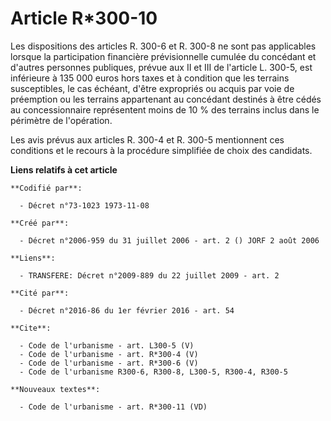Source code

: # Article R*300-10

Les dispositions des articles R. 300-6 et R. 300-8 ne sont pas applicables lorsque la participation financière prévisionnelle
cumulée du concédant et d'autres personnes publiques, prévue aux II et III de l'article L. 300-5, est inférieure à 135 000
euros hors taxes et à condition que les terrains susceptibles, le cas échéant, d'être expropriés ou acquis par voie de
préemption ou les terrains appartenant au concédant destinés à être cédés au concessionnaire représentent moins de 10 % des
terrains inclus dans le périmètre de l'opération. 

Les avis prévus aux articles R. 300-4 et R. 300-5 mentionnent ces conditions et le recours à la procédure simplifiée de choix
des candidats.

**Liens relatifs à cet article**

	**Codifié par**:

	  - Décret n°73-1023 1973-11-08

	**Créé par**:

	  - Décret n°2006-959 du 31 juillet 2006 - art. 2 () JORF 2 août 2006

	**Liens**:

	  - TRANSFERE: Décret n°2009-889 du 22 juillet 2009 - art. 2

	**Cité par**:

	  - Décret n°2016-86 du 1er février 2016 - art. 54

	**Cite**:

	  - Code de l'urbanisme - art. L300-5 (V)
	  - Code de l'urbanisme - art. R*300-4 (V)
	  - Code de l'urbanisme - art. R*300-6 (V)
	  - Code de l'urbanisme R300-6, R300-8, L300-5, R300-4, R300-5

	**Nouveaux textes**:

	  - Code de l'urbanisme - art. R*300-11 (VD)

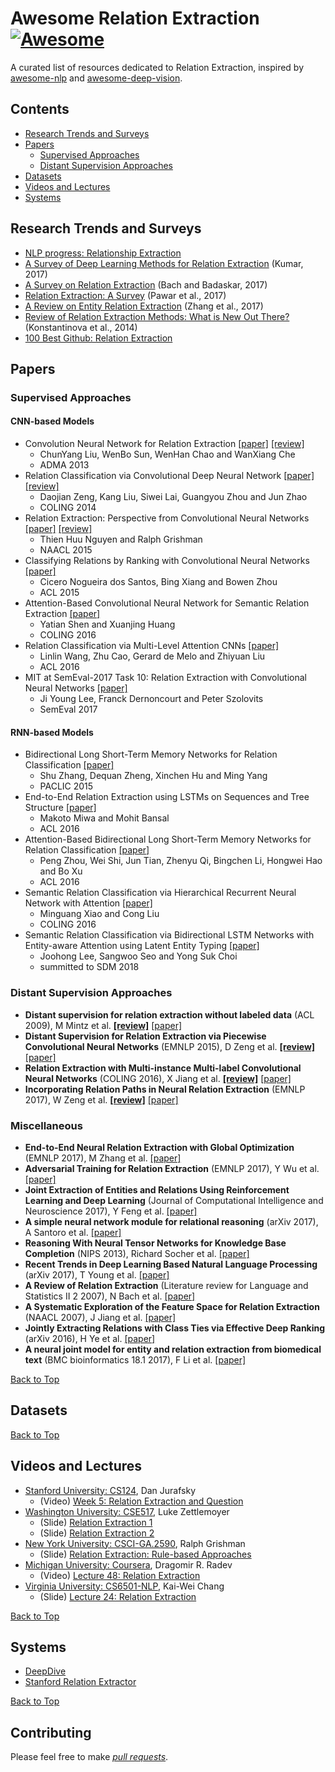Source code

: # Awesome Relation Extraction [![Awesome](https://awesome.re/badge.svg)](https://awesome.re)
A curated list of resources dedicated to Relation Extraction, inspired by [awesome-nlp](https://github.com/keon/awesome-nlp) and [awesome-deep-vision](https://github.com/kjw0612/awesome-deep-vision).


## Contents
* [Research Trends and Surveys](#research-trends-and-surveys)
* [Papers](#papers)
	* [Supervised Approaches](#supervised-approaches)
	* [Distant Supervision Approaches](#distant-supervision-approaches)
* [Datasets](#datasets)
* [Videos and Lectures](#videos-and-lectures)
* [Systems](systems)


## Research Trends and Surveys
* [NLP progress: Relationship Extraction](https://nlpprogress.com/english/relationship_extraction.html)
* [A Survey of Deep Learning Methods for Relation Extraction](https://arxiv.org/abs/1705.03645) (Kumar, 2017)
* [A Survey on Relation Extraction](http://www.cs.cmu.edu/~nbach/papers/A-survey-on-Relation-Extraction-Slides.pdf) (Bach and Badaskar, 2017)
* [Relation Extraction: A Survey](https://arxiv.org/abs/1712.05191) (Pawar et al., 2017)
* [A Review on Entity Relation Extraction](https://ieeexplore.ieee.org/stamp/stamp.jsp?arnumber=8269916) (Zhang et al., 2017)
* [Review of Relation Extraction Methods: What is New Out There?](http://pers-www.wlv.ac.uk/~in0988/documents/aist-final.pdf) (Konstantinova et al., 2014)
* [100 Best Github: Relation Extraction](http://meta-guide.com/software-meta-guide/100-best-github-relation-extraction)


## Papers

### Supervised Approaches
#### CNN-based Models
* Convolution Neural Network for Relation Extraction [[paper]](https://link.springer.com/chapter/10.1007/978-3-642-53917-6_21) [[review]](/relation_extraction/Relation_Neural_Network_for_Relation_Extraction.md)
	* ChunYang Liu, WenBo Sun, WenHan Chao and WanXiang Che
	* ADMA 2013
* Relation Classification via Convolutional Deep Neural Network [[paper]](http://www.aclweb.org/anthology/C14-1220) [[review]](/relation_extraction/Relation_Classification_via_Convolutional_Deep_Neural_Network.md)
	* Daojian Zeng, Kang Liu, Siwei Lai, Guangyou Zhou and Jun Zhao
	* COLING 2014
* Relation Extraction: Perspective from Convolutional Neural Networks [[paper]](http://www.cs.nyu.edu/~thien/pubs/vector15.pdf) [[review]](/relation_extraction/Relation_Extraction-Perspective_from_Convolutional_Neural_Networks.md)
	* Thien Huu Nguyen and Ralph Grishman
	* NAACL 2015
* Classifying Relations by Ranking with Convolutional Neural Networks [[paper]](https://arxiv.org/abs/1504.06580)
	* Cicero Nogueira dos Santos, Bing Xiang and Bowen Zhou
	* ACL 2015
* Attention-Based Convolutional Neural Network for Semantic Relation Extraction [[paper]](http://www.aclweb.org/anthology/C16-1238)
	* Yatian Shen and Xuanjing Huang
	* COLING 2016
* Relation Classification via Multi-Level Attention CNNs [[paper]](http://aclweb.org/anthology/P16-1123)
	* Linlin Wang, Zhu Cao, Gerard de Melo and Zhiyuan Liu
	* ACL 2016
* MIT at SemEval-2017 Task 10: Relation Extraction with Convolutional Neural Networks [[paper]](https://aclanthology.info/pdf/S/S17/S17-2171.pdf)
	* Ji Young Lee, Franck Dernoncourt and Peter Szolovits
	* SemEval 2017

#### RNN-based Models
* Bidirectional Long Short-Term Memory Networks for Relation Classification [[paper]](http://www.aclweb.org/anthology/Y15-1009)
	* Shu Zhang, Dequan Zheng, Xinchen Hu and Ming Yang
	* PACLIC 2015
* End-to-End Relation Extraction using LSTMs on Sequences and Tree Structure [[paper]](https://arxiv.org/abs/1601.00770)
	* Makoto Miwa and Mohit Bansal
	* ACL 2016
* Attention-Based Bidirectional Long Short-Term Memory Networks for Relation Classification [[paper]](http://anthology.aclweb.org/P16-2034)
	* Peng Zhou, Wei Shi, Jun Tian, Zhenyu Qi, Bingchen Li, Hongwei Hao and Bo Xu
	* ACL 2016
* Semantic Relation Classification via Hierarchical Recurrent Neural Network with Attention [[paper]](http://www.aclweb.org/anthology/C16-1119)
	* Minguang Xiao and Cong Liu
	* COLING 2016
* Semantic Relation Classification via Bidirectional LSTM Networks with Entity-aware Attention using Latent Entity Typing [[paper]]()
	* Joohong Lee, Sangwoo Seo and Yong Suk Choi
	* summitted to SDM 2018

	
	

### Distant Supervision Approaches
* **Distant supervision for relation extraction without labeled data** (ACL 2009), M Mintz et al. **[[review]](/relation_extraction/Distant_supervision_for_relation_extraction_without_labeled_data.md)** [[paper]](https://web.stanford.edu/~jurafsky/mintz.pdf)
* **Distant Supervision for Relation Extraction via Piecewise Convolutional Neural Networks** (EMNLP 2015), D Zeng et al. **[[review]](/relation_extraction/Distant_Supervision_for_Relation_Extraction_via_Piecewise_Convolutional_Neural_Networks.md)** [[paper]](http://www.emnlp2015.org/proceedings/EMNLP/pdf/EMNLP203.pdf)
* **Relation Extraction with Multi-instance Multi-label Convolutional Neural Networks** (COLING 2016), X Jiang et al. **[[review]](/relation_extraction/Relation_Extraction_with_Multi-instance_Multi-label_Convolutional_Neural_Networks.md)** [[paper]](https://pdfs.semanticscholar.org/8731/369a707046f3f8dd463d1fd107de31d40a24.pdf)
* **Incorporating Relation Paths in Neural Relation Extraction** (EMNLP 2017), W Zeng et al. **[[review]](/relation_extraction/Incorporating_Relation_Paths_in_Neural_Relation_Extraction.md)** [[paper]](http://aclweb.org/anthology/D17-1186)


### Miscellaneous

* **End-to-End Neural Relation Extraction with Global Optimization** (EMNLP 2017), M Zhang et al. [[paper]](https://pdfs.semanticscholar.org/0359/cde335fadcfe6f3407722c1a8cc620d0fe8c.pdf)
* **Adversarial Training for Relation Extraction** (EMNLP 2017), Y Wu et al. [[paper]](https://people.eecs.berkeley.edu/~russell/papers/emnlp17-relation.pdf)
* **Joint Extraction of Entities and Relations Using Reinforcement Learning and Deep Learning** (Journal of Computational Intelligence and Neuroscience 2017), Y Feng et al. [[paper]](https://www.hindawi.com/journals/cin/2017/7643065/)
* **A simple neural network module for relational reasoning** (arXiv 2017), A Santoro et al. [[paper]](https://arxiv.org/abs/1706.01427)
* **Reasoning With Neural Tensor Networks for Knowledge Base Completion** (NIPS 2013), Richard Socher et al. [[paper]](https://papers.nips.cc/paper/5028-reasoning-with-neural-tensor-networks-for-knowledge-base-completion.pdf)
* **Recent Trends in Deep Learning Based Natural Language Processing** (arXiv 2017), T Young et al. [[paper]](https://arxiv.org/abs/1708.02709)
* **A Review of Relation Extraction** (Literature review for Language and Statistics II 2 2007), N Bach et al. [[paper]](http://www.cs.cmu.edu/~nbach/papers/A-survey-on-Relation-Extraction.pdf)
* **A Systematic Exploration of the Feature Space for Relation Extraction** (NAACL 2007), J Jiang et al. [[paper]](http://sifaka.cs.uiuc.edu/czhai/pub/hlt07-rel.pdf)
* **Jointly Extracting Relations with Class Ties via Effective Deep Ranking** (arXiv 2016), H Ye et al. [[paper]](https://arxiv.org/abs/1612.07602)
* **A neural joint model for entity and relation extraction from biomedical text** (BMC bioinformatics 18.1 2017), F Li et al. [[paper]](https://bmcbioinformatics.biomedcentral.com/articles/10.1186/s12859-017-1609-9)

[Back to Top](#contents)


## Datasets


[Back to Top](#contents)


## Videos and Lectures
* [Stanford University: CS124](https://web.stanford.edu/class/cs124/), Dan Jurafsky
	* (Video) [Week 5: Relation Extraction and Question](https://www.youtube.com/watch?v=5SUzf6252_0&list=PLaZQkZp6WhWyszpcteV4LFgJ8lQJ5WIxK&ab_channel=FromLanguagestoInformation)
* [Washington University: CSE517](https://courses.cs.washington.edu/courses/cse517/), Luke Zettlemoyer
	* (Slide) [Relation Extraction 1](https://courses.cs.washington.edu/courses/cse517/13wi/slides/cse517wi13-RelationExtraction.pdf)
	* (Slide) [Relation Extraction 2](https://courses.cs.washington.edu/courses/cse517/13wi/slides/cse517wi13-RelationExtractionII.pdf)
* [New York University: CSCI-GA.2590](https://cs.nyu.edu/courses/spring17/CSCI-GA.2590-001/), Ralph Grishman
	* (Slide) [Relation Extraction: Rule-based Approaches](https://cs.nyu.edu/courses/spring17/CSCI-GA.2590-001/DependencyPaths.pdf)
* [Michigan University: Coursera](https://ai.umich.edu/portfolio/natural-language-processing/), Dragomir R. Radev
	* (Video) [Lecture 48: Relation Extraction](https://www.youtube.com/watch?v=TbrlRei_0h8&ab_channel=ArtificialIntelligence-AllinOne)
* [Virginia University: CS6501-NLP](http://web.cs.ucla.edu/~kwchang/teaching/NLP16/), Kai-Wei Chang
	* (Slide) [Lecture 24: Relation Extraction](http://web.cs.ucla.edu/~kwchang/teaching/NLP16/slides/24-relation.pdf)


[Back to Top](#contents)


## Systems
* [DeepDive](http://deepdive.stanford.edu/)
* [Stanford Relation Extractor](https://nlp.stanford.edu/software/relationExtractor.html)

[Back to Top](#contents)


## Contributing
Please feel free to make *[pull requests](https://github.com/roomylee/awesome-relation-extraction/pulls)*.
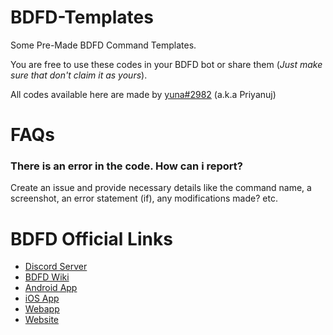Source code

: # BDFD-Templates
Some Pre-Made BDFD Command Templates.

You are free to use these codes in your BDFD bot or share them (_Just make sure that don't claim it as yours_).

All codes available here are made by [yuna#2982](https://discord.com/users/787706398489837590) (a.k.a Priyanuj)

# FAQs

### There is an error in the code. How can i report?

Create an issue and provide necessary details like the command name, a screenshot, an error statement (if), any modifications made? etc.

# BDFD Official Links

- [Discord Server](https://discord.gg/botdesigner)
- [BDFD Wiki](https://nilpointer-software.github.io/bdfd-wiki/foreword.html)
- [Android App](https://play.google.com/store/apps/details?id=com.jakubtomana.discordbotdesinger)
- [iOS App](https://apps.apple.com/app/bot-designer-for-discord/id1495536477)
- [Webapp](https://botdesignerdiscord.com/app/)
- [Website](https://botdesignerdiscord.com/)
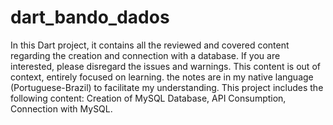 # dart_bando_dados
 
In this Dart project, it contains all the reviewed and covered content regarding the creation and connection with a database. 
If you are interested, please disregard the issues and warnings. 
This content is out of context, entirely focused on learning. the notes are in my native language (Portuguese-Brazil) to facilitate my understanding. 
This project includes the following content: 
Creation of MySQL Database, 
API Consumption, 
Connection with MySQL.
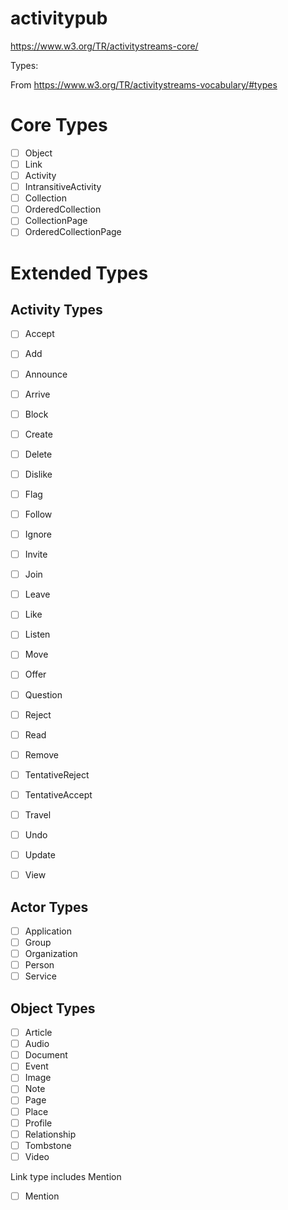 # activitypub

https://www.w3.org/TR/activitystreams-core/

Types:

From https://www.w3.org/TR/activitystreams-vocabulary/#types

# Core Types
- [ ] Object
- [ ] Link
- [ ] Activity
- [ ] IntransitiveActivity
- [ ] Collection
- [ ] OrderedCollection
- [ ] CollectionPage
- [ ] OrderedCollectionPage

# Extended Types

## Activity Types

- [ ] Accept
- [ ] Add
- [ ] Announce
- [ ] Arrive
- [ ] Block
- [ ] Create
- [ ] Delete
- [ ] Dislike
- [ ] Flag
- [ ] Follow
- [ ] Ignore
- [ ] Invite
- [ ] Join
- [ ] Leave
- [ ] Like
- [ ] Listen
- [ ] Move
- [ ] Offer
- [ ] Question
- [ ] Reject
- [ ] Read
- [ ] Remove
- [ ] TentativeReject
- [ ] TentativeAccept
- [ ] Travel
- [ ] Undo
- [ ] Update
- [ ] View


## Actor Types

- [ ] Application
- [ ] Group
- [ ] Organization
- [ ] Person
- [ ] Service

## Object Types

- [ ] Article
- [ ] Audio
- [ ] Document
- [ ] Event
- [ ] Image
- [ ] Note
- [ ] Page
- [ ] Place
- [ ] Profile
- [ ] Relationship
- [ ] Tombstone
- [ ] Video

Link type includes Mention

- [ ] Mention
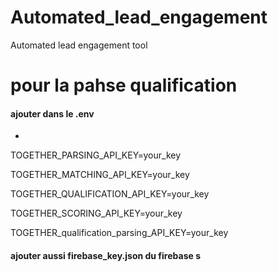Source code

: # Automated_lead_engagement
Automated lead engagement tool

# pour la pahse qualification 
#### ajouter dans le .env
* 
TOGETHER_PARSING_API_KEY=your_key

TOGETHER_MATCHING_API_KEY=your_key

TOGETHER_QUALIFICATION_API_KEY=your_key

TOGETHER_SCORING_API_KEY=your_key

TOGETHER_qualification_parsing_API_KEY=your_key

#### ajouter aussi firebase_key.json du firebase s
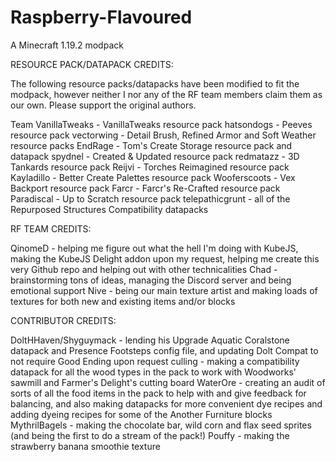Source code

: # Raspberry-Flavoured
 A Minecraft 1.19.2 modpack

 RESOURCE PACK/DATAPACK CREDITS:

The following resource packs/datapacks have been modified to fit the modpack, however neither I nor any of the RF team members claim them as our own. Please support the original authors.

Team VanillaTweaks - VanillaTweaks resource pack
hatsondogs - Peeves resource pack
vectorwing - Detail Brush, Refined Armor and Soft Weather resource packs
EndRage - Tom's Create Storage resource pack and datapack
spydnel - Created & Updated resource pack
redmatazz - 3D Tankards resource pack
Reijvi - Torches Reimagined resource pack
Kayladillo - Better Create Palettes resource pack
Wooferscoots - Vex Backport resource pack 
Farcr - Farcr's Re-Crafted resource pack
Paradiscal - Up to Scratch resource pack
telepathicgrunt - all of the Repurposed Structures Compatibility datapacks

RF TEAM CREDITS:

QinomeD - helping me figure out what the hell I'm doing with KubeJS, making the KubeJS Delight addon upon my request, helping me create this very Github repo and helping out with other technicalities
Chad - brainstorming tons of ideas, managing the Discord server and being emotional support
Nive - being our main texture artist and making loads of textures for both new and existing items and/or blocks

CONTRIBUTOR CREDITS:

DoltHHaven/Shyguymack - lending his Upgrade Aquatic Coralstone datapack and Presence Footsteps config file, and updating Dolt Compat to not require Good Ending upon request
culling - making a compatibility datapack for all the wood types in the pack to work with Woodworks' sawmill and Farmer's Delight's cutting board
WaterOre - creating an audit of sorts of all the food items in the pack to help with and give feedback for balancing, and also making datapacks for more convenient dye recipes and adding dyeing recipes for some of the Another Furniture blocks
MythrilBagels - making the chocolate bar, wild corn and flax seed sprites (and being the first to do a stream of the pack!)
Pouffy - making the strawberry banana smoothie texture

> [What the task asks]: In the listing above, find each line with "Memory" and copy it.

> [Output]:
* Bidirectional Long Short-Term Memory Networks for Relation Classification [[paper]](http://www.aclweb.org/anthology/Y15-1009)
* Attention-Based Bidirectional Long Short-Term Memory Networks for Relation Classification [[paper]](http://anthology.aclweb.org/P16-2034)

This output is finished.